The Paris attacks of January 2015 gave rise to an emotion shared by millions of Europeans, while fuelling some doubts on their ability to combat terrorist threats within the “Schengen Area”.
Almost thirty years on from the signature of the eponymous agreement, it is now a good time to put into perspective the way that police and judicial cooperation and the fight against terror are organised in this framework.
Yves Bertoncini and António Vitorino take a stand in this Viewpoint and focus on three key issues:
1. The Schengen Agreement has resulted in a diversification of police checks, making them more effective, including those to identify terrorist threats;
2. Terrorist threats call for the spirit of the Schengen Agreement to be furthered;
3. The police and judicial cooperation organised by the Schengen Agreement and the EU must be reinforced, including cooperation to combat terrorism.

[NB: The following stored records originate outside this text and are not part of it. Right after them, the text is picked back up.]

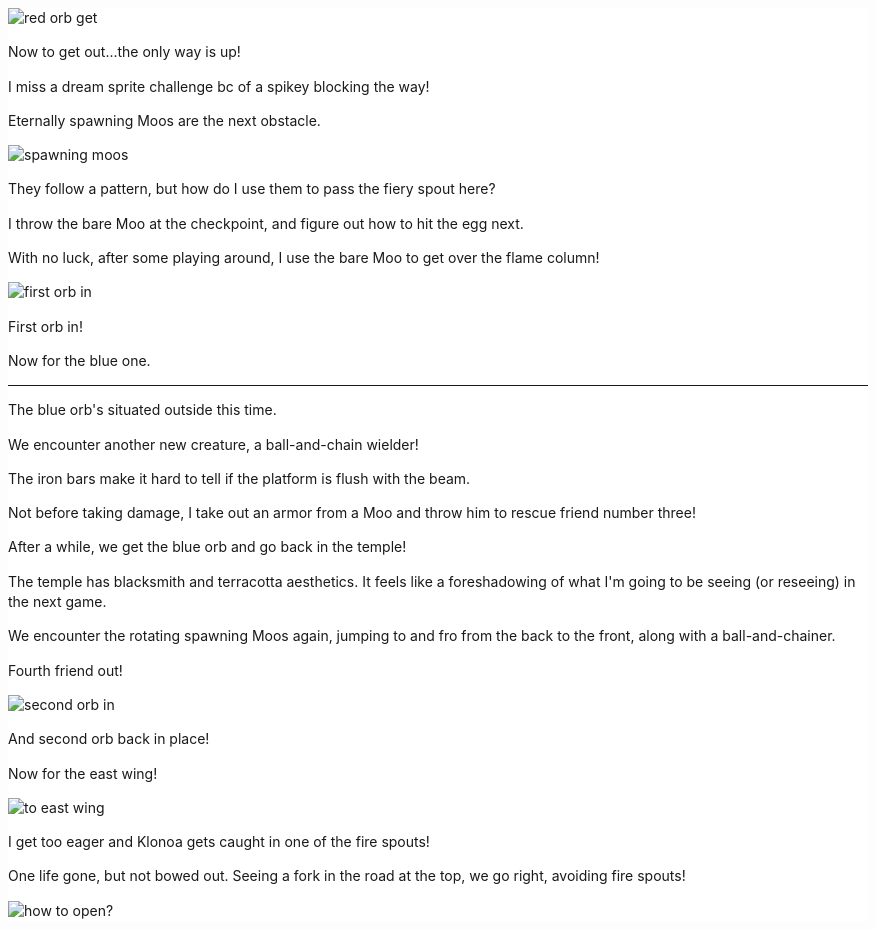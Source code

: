 <img src="https://i.imgur.com/EfSpCGn.png" alt="red orb get" id="liveblog" width="480" height="360"/>

Now to get out...the only way is up!

I miss a dream sprite challenge bc of a spikey blocking the way!

Eternally spawning Moos are the next obstacle.

<img src="https://i.imgur.com/p90AQcB.png" alt="spawning moos" id="liveblog" width="480" height="360"/>

They follow a pattern, but how do I use them to pass the fiery spout here?

I throw the bare Moo at the checkpoint, and figure out how to hit the egg next.

With no luck, after some playing around, I use the bare Moo to get over the flame column!

<img src="https://i.imgur.com/bfvFnIZ.png" alt="first orb in" id="liveblog" width="480" height="360"/>

First orb in!

Now for the blue one.

<a name="4"></a>

---

The blue orb's situated outside this time.

We encounter another new creature, a ball-and-chain wielder!

The iron bars make it hard to tell if the platform is flush with the beam.

Not before taking damage, I take out an armor from a Moo and throw him to rescue friend number three!

After a while, we get the blue orb and go back in the temple!

The temple has blacksmith and terracotta aesthetics. It feels like a foreshadowing of what I'm going to be seeing (or reseeing) in the next game.

We encounter the rotating spawning Moos again, jumping to and fro from the back to the front, along with a ball-and-chainer.

Fourth friend out!

<img src="https://i.imgur.com/CIsSYkB.png" alt="second orb in" id="liveblog" width="480" height="360"/>

And second orb back in place!

Now for the east wing!

<img src="https://i.imgur.com/7EWN5AX.png" alt="to east wing" id="liveblog" width="480" height="360"/>

I get too eager and Klonoa gets caught in one of the fire spouts!

One life gone, but not bowed out. Seeing a fork in the road at the top, we go right, avoiding fire spouts!

<img src="https://i.imgur.com/BJE1fWR.png" alt="how to open?" id="liveblog" width="480" height="360"/>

An improved application of the Schengen Area’s operating rules is without doubt possible, to enable its member countries and the EU to withstand terrorist threats. Questioning these rules does not in any way impede freedom of movement, a right granted since the Rome Treaty to all EU residents, regardless of whether or not their country is a member of the Schengen Area. Yet this would make the exercise of this right much more complex and costly, while undermining the shared responsibility that Europeans require in order to dismantle terrorist networks.